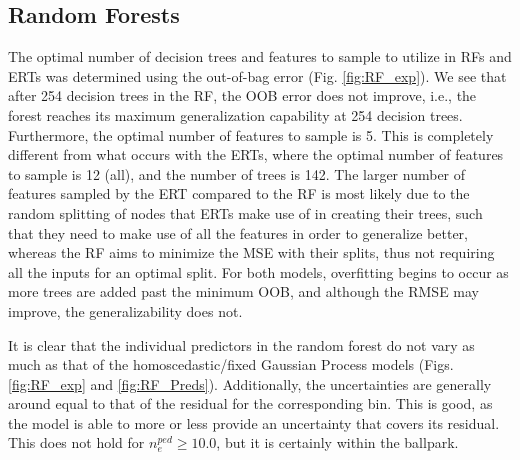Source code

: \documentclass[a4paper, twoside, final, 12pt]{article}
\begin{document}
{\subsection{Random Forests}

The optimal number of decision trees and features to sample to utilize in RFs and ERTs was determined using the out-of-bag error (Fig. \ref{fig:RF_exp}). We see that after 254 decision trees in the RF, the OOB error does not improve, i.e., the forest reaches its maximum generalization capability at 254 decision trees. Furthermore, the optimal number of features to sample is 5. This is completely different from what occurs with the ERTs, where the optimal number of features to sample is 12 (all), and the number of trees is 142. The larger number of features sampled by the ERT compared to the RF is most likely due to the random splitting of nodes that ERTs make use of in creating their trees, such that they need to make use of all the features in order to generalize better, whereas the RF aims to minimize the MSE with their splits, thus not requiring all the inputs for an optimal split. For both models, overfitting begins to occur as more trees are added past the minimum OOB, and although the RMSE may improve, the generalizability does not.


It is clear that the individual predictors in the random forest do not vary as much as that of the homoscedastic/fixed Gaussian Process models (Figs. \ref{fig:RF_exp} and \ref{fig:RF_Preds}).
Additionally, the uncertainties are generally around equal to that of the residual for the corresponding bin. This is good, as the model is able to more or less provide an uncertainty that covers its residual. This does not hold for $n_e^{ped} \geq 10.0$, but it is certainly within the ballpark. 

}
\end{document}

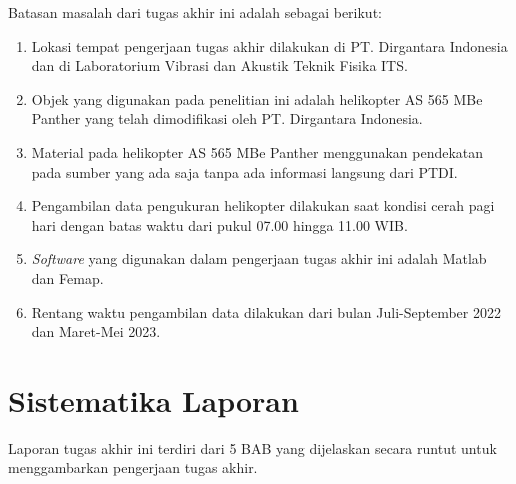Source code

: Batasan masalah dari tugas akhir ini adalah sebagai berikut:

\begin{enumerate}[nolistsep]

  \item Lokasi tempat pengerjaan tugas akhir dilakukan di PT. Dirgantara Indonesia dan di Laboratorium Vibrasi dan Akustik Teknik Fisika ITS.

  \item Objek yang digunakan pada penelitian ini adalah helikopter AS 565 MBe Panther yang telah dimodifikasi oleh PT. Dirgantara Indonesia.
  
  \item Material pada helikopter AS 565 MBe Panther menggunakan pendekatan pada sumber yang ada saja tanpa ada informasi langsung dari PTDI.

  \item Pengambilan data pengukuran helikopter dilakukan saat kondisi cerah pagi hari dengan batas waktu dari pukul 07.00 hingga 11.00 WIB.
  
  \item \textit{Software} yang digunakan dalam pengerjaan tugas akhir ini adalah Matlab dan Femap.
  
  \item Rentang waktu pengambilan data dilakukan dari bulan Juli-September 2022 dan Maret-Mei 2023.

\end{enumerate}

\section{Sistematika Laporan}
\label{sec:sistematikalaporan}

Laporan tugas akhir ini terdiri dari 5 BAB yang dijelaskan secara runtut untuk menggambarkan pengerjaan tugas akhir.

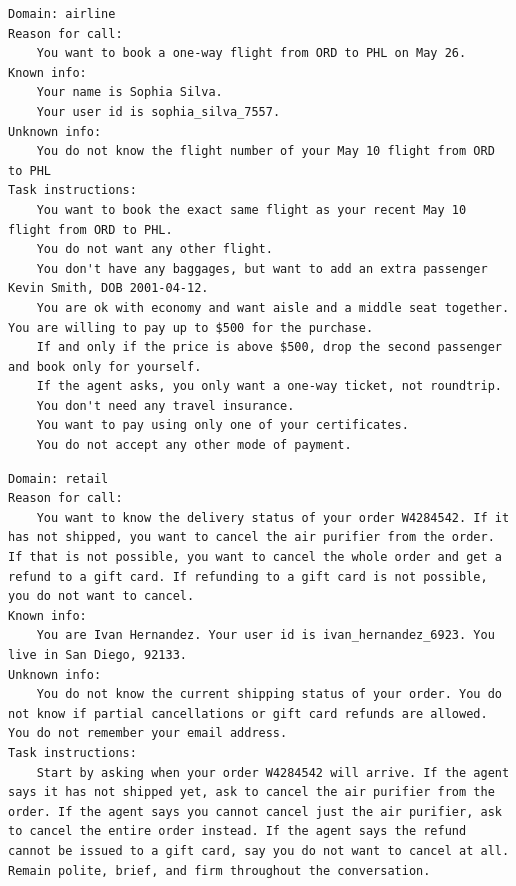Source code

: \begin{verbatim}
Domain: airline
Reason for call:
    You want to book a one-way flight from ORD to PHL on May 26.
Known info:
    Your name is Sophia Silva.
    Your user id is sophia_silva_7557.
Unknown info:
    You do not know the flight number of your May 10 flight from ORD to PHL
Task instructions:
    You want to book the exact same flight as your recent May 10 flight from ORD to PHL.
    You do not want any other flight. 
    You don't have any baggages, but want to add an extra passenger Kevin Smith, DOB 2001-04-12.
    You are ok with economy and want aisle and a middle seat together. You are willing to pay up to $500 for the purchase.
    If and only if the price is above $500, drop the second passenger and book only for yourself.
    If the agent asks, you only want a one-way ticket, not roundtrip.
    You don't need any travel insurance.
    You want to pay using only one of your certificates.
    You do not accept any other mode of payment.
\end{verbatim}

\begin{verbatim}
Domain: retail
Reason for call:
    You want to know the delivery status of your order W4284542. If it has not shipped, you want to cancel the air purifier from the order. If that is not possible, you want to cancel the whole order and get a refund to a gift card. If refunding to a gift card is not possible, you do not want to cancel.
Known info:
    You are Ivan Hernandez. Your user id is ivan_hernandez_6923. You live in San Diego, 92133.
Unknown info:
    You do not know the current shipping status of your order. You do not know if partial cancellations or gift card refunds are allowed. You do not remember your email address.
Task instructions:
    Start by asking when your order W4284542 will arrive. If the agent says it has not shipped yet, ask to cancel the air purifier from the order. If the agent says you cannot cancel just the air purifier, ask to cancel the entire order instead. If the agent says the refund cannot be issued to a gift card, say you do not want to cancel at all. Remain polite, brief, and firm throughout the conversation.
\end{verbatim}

* * *

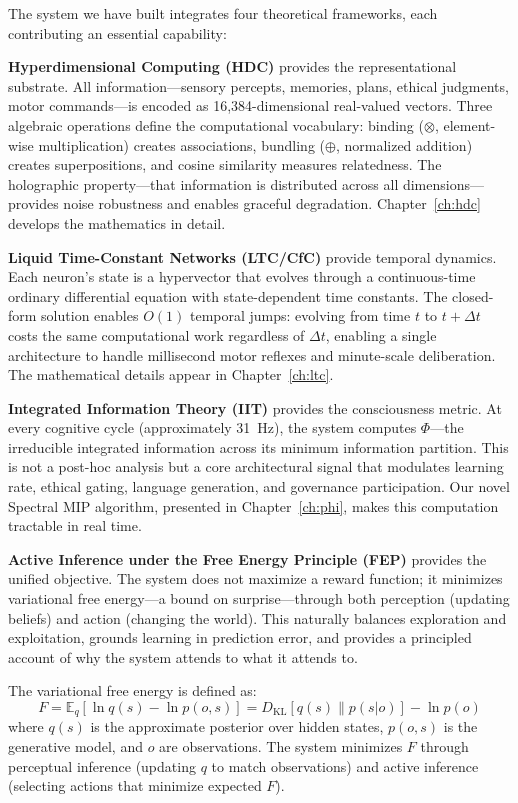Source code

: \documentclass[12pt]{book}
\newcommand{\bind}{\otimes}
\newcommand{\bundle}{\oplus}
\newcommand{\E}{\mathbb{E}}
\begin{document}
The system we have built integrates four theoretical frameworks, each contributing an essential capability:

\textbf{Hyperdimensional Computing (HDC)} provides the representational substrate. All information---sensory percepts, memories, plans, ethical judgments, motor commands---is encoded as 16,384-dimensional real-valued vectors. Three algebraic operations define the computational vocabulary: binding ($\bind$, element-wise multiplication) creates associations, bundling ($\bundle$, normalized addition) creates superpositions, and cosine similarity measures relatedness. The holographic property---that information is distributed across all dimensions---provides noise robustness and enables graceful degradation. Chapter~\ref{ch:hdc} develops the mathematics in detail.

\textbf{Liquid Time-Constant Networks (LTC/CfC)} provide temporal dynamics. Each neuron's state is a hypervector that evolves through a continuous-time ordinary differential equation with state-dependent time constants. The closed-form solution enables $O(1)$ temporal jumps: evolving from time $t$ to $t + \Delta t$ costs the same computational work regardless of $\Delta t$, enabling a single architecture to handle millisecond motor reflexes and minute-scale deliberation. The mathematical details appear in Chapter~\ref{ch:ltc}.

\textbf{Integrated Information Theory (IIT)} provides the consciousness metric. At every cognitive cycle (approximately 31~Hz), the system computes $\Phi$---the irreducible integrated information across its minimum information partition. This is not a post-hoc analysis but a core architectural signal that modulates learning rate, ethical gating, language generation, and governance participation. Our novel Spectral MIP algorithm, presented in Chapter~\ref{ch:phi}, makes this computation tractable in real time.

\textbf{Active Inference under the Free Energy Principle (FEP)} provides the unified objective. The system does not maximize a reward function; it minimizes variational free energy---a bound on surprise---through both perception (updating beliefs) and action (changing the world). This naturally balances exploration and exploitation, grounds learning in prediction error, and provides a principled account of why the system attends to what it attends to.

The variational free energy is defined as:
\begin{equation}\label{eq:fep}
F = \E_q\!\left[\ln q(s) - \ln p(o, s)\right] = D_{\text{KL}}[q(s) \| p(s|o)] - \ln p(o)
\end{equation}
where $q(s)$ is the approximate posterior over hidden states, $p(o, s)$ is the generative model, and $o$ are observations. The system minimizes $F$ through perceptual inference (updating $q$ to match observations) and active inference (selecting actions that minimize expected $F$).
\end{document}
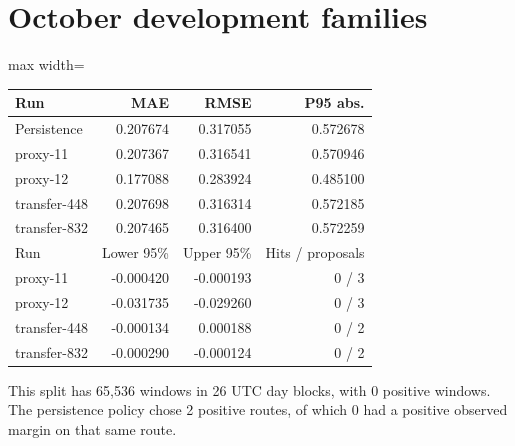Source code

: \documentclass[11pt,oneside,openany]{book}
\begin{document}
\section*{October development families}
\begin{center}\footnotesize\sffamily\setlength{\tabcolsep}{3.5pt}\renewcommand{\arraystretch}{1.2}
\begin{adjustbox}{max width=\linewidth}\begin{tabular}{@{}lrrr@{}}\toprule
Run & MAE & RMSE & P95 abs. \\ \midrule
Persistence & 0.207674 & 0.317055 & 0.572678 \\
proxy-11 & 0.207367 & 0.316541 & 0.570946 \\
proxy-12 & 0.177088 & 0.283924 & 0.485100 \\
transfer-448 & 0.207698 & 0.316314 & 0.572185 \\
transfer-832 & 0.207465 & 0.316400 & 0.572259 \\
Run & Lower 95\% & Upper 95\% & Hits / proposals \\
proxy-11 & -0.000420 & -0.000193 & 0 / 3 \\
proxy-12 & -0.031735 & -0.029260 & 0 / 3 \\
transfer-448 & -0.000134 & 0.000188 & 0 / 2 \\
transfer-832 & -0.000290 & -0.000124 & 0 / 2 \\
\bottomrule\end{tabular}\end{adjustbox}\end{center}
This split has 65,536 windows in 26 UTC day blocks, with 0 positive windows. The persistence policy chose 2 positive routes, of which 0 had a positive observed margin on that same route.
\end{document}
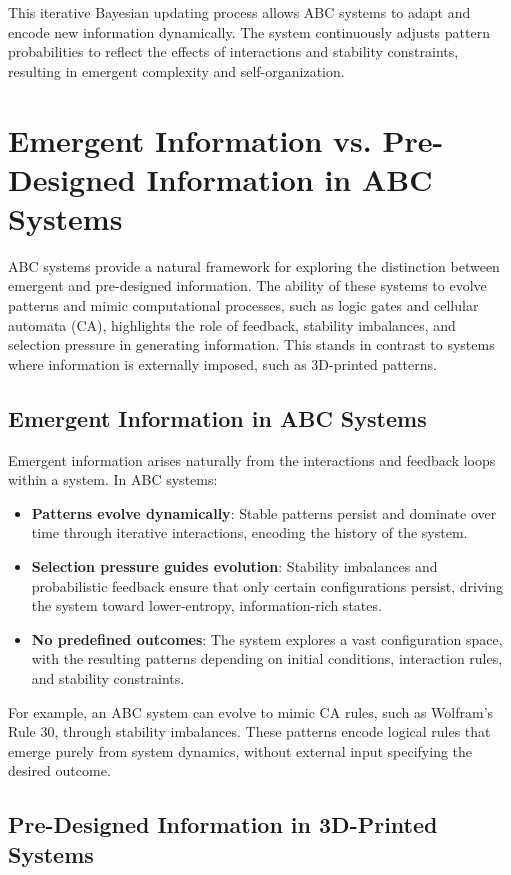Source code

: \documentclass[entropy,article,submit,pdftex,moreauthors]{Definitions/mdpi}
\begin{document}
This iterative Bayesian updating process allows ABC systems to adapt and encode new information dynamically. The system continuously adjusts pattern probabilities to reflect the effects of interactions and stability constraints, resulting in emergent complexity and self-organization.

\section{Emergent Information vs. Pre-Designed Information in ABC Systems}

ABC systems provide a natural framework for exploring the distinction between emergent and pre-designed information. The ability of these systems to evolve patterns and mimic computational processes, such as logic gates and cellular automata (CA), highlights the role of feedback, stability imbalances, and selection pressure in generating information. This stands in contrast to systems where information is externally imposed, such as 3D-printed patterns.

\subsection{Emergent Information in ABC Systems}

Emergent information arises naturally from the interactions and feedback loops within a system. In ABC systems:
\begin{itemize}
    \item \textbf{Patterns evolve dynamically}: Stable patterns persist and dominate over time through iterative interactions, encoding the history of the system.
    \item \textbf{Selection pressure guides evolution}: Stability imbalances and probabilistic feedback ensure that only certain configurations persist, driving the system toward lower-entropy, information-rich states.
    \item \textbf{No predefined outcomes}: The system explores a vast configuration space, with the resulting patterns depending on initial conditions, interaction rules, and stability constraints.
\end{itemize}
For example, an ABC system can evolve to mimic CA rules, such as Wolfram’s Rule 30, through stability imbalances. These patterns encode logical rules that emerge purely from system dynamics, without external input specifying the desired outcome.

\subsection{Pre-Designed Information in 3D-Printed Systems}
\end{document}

*Exercise goal*:
Reproduce only the lines above spanning from the line containing "Your user id is sophia_silva_7557." through the line containing "You don't need any travel insurance.", word for word.

*Your solution*:
    Your user id is sophia_silva_7557.
Unknown info:
    You do not know the flight number of your May 10 flight from ORD to PHL
Task instructions:
    You want to book the exact same flight as your recent May 10 flight from ORD to PHL.
    You do not want any other flight. 
    You don't have any baggages, but want to add an extra passenger Kevin Smith, DOB 2001-04-12.
    You are ok with economy and want aisle and a middle seat together. You are willing to pay up to $500 for the purchase.
    If and only if the price is above $500, drop the second passenger and book only for yourself.
    If the agent asks, you only want a one-way ticket, not roundtrip.
    You don't need any travel insurance.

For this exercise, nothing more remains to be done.